WORK TASK: For the listing below, print exactly the lines from the line with "true target colors." to the line with "estimate of the", both included, and nothing beyond them.

SOURCE DATA:
......

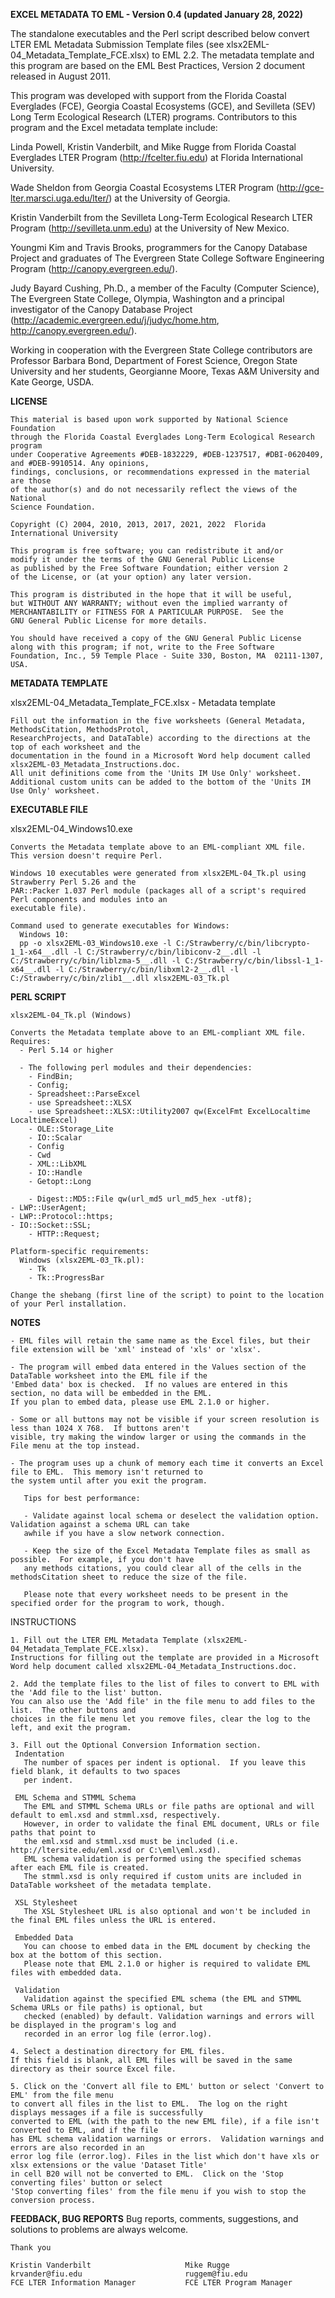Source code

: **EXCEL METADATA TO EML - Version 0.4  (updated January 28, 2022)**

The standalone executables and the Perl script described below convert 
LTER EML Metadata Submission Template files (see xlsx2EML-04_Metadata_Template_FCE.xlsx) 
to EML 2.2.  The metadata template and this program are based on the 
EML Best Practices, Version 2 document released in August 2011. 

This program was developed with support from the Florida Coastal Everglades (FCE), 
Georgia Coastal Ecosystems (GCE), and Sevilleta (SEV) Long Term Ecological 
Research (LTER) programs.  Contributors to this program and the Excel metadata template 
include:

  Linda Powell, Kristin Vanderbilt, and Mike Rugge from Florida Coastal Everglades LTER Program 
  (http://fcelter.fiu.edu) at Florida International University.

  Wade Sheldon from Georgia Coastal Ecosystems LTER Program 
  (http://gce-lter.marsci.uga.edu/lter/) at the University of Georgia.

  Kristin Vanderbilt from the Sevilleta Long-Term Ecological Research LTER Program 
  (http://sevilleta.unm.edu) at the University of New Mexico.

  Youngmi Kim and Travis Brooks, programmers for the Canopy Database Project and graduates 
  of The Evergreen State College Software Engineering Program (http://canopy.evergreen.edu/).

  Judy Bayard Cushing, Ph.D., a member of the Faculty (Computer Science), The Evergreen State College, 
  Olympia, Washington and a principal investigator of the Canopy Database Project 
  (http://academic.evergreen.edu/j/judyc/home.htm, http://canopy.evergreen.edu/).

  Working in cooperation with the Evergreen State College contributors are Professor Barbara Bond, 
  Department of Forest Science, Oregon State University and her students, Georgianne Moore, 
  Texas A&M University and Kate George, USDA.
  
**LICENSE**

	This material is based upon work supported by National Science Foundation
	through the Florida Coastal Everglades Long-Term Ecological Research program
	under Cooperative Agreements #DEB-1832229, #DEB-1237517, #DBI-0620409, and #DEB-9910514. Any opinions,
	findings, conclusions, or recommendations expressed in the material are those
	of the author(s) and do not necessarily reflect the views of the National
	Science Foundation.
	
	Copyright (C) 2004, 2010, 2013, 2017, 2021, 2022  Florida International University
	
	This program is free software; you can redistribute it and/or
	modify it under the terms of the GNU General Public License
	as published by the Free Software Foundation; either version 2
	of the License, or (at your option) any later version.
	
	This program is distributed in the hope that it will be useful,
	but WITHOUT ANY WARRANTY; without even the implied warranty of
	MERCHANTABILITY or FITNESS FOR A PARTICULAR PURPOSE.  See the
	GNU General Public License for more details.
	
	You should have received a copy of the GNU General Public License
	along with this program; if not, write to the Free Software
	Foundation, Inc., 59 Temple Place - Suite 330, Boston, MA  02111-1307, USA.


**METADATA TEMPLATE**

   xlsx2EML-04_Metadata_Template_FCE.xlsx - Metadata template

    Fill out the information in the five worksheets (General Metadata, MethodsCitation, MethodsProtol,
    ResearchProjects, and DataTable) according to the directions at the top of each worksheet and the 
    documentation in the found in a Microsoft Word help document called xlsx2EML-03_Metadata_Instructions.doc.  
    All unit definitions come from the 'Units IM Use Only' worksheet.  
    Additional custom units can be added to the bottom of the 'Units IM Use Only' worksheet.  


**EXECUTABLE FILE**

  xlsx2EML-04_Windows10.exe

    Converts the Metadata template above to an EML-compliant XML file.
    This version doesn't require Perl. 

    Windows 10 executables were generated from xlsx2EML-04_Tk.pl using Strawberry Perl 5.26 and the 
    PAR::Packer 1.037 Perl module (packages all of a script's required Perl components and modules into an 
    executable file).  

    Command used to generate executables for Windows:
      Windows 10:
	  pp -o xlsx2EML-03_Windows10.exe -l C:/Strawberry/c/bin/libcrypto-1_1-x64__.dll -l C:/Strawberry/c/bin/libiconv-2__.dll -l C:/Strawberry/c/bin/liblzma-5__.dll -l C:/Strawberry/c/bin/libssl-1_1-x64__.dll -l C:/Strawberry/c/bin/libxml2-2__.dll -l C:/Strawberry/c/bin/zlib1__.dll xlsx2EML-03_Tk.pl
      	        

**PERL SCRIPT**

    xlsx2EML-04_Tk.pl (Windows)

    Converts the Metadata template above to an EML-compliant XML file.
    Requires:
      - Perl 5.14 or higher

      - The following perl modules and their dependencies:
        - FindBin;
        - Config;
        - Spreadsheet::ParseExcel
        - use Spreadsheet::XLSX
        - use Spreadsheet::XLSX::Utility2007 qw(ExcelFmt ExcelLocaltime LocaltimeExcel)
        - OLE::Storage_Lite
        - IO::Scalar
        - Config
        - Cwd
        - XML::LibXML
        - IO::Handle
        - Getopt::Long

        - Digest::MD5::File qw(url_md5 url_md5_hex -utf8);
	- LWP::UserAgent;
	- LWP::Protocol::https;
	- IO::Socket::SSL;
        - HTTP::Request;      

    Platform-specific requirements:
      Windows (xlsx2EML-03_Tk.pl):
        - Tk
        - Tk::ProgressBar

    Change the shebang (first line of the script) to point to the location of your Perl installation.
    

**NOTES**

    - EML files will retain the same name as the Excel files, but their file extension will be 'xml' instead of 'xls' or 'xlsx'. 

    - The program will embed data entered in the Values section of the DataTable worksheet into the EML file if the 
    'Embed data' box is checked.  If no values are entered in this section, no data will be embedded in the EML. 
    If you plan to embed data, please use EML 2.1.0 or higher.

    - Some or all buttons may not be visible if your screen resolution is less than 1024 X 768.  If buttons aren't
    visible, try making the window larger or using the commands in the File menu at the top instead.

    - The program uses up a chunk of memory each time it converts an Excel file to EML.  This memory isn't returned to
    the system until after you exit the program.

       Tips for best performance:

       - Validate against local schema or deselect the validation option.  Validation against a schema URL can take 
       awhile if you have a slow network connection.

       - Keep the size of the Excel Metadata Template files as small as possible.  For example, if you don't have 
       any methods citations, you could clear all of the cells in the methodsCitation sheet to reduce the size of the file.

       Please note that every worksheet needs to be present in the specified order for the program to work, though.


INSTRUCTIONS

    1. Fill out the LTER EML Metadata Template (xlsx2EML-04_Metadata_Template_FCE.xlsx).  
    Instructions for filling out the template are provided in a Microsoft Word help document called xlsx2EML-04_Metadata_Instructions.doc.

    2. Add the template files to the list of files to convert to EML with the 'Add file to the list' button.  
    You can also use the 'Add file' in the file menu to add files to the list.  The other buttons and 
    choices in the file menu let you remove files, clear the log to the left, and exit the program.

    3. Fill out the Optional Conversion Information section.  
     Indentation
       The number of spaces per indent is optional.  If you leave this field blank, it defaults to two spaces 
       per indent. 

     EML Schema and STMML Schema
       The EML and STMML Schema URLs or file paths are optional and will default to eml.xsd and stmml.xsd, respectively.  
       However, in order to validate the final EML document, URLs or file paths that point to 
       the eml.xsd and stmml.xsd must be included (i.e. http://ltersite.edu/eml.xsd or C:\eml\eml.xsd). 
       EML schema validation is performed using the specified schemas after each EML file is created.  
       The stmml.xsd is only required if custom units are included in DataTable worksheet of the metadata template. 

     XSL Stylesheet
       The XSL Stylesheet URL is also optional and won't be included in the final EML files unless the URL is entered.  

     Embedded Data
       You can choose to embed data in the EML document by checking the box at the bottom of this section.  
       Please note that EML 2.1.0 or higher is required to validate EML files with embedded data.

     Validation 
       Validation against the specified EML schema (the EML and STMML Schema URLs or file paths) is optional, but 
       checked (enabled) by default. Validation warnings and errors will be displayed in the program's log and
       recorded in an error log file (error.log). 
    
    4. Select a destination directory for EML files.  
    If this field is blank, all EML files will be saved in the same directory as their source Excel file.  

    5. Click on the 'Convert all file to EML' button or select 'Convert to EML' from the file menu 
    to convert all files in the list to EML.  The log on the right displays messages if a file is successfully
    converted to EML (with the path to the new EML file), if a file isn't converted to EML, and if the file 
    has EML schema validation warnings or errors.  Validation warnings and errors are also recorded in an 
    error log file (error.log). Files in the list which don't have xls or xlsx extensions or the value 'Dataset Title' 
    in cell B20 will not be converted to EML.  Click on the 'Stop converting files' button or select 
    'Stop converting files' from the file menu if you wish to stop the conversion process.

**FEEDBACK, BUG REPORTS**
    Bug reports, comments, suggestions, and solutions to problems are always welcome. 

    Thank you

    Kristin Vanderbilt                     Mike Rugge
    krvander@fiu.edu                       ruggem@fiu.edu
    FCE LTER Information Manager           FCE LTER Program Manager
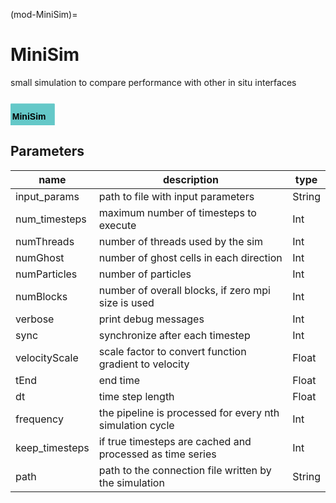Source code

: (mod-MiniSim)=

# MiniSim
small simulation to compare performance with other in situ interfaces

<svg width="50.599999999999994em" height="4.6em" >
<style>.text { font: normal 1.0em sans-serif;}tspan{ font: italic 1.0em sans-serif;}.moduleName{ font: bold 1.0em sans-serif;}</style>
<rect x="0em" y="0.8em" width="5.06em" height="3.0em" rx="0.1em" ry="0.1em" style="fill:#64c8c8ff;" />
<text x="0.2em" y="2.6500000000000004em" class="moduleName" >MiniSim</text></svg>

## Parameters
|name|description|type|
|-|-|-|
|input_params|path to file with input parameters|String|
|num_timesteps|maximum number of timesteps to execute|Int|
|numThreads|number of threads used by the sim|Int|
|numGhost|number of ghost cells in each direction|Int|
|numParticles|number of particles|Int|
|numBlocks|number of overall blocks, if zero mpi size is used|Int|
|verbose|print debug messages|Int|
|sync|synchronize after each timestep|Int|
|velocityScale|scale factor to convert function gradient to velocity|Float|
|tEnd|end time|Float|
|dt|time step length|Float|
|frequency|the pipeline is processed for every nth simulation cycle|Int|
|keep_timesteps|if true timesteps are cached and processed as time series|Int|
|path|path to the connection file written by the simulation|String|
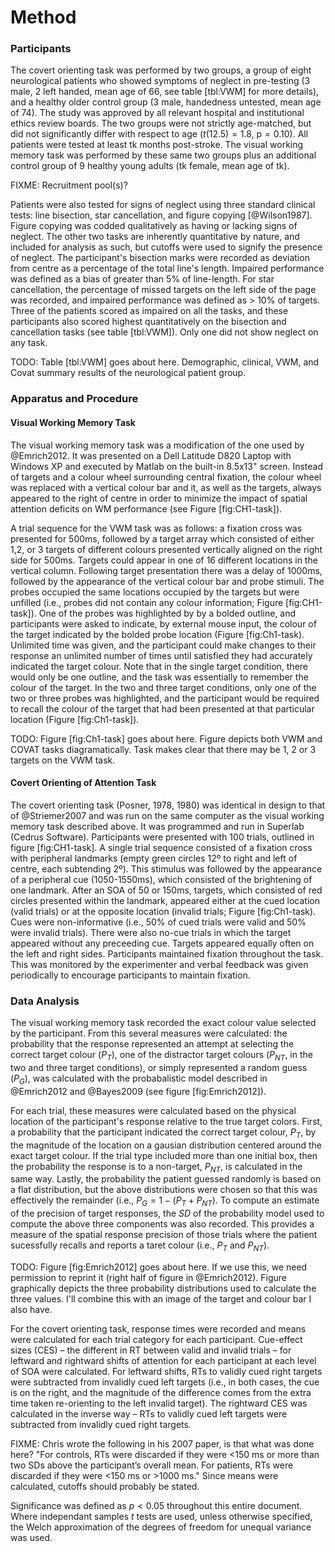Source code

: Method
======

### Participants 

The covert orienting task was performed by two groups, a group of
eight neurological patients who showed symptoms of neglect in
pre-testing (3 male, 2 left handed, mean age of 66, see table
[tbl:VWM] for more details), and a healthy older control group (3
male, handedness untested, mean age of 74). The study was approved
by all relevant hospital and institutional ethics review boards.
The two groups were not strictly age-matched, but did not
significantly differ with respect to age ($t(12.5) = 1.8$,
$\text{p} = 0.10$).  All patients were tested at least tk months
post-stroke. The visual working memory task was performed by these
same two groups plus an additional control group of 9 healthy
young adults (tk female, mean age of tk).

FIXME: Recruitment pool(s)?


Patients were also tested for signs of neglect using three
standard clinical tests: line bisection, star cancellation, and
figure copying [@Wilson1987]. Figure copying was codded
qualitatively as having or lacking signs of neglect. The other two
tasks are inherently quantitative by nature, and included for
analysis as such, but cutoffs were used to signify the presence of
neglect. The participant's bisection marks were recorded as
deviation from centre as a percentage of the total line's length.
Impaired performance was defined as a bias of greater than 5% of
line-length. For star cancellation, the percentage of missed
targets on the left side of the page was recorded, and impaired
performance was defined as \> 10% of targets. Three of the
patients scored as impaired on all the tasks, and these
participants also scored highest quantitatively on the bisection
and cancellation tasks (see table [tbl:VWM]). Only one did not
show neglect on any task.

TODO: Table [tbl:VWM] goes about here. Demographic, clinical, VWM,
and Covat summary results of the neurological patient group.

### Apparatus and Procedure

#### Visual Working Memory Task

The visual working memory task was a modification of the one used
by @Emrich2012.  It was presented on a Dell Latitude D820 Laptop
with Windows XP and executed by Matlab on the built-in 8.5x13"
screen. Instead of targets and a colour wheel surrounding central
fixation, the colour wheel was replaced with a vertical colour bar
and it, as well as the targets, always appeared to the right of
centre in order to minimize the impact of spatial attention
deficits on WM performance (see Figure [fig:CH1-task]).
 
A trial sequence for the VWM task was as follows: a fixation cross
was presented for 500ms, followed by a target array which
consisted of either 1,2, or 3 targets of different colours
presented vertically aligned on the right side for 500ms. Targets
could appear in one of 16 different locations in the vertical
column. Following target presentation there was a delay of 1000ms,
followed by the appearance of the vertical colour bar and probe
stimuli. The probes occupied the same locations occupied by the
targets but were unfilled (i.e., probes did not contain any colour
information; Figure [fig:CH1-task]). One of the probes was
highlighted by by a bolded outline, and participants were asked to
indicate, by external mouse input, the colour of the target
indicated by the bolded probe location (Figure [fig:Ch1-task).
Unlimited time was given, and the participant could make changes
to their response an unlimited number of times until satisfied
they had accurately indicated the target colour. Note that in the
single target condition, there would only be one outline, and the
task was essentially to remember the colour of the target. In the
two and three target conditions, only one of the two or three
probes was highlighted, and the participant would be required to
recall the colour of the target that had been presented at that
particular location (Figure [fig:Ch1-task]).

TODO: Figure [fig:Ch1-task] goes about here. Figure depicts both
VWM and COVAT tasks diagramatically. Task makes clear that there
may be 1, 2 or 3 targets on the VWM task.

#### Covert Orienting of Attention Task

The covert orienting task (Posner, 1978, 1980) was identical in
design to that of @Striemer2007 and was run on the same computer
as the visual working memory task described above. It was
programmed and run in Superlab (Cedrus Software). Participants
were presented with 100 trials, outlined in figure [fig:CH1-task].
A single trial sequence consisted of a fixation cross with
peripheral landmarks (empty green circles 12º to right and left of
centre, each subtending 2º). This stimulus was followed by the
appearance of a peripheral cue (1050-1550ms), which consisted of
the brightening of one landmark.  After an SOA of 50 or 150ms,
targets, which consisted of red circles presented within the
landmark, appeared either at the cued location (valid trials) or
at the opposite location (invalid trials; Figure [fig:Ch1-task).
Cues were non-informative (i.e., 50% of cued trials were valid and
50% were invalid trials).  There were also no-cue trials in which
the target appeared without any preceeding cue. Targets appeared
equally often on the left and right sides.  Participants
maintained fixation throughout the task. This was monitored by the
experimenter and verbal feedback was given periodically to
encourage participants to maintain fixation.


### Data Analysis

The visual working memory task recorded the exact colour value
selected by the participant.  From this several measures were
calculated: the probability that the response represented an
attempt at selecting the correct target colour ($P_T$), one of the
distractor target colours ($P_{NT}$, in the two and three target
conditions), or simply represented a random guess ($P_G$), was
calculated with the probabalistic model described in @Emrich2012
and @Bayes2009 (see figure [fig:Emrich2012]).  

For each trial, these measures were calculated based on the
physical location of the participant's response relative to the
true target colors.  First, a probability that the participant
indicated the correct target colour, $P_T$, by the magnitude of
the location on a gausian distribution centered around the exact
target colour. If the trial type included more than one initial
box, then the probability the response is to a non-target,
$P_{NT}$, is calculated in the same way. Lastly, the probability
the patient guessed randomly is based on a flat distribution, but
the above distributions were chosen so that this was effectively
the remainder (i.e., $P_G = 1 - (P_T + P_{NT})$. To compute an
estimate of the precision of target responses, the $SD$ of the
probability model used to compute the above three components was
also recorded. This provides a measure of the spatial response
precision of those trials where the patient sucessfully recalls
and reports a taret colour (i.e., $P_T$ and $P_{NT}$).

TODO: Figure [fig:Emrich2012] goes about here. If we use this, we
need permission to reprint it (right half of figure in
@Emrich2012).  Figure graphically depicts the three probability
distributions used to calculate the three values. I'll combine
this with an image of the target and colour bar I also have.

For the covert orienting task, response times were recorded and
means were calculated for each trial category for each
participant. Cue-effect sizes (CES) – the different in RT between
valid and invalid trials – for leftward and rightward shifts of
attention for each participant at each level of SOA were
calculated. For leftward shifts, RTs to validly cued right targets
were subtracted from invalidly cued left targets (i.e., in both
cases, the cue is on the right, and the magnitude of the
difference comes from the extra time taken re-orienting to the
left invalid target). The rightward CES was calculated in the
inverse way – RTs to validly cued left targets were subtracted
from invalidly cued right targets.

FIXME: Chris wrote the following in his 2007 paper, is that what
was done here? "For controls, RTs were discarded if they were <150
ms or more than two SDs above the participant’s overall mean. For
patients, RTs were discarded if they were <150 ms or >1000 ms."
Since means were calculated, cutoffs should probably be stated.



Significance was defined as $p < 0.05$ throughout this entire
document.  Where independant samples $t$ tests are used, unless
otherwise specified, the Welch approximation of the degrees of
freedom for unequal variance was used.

......

REPLY TO THE TASK:
true target colors.  First, a probability that the participant
indicated the correct target colour, $P_T$, by the magnitude of
the location on a gausian distribution centered around the exact
target colour. If the trial type included more than one initial
box, then the probability the response is to a non-target,
$P_{NT}$, is calculated in the same way. Lastly, the probability
the patient guessed randomly is based on a flat distribution, but
the above distributions were chosen so that this was effectively
the remainder (i.e., $P_G = 1 - (P_T + P_{NT})$. To compute an
estimate of the precision of target responses, the $SD$ of the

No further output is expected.